Trinity IV 5th July 2020 Year A Proper 9
You open the lid of the box and your eye glides around the selection of individual chocolates. You pause for a moment and then you pick the one you think you want and bite into it. THEN you either savour the delight of tasting that dark chocolate caramel or grimace that you had mistakenly taken the strawberry creme. Sometimes we make the right choice and at other times our choice totally dismays us.
St. Paul in today’s epistle extract (Romans 7:15-25a) is struggling with the act of making a choice; of making the right choice. He is quite despairing of himself:
“I do not understand my own actions. ... I can will what is right, but I cannot do it.”
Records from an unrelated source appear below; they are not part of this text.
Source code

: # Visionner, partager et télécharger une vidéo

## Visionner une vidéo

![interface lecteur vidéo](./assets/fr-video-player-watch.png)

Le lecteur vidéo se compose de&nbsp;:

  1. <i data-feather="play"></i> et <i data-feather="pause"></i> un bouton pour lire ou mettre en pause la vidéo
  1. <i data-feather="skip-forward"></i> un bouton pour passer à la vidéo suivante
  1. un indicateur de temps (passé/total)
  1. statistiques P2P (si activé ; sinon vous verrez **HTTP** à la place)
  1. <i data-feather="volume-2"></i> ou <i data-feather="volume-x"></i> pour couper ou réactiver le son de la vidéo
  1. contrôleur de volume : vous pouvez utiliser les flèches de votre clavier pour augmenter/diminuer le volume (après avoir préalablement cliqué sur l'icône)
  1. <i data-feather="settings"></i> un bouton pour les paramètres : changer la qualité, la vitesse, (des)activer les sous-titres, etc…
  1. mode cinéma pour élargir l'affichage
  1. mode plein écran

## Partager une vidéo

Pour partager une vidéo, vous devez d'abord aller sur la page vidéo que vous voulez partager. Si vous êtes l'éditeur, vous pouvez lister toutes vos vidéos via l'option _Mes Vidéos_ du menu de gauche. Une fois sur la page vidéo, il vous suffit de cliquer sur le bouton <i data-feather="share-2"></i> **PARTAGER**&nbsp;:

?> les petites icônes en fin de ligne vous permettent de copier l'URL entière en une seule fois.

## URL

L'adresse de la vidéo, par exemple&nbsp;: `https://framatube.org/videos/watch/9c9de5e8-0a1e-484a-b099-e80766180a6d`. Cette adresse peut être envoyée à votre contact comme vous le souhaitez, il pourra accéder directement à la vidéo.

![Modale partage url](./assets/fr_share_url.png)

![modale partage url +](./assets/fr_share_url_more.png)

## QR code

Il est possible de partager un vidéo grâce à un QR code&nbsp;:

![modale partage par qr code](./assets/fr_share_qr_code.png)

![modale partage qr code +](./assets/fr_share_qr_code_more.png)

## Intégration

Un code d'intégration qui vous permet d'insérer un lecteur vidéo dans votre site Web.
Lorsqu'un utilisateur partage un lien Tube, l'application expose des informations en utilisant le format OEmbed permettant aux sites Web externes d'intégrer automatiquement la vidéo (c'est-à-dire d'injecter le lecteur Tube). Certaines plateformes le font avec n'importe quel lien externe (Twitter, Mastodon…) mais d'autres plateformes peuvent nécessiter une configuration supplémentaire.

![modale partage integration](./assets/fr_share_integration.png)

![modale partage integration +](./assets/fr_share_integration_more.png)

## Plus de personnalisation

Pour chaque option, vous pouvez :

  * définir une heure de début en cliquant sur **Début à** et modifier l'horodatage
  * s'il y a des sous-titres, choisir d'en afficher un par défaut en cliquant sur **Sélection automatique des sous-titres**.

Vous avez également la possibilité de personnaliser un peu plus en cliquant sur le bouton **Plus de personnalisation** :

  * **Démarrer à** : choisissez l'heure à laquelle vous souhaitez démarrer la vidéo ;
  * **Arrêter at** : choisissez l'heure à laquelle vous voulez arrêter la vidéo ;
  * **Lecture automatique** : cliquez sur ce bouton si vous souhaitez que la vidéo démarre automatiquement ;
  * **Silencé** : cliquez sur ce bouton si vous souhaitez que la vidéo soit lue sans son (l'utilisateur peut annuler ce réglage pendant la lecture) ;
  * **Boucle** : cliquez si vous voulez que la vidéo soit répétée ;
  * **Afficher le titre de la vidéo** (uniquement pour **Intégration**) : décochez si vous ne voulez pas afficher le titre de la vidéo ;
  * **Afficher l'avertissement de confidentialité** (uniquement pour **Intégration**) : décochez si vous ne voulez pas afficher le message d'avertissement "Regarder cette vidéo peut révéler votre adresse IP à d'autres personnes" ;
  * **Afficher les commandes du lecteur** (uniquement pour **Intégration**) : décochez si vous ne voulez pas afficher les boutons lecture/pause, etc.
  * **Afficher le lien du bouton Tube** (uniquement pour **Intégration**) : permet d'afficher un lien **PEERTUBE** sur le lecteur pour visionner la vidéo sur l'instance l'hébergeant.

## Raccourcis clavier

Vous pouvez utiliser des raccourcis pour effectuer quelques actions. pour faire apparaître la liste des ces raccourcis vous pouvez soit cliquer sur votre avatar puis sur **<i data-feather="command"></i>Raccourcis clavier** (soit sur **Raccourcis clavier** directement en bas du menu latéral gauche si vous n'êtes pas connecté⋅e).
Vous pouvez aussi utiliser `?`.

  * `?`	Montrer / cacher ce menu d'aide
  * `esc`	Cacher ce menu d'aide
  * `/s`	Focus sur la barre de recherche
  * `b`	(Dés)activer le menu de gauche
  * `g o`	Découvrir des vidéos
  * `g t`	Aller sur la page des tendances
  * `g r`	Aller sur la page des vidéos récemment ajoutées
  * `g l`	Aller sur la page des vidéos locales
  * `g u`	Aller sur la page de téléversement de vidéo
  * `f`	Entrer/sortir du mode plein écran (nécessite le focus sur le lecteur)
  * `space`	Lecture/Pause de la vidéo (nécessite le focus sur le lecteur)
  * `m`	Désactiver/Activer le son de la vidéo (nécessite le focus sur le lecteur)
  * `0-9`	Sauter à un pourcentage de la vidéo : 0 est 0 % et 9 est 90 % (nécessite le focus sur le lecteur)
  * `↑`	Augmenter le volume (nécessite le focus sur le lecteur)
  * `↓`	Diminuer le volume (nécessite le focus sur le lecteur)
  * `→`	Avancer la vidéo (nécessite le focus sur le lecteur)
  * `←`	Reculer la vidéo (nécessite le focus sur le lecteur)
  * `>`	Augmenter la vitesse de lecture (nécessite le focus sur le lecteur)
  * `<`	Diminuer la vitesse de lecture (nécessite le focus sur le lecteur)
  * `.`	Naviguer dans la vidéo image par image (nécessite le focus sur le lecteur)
We all make choices every day, in fact probably in every hour of our waking day. We make so many choices daily that most of the time we will be unaware of the process. Do I want tea or coffee? Shall I watch Fr. Brown or Grand Designs? Shall I have potatoes or rice with my meal? At the time these are important decisions or choices but in the bigger picture they are rather insignificant and even if one regrets one’s choice it is not really a disaster that can’t be rectified, the next time we face a similar decision. There are also the rather more important choices we make.
Who is the one I love the most? Shall I take that job offer or that one? Do I really want to move to that flat or to that house? These choices are significant and they are not, for most of us, decisions we have to make on a regular basis. Yes, our choice will have consequences but even if they prove to be the wrong choice in the long-run they can often be corrected.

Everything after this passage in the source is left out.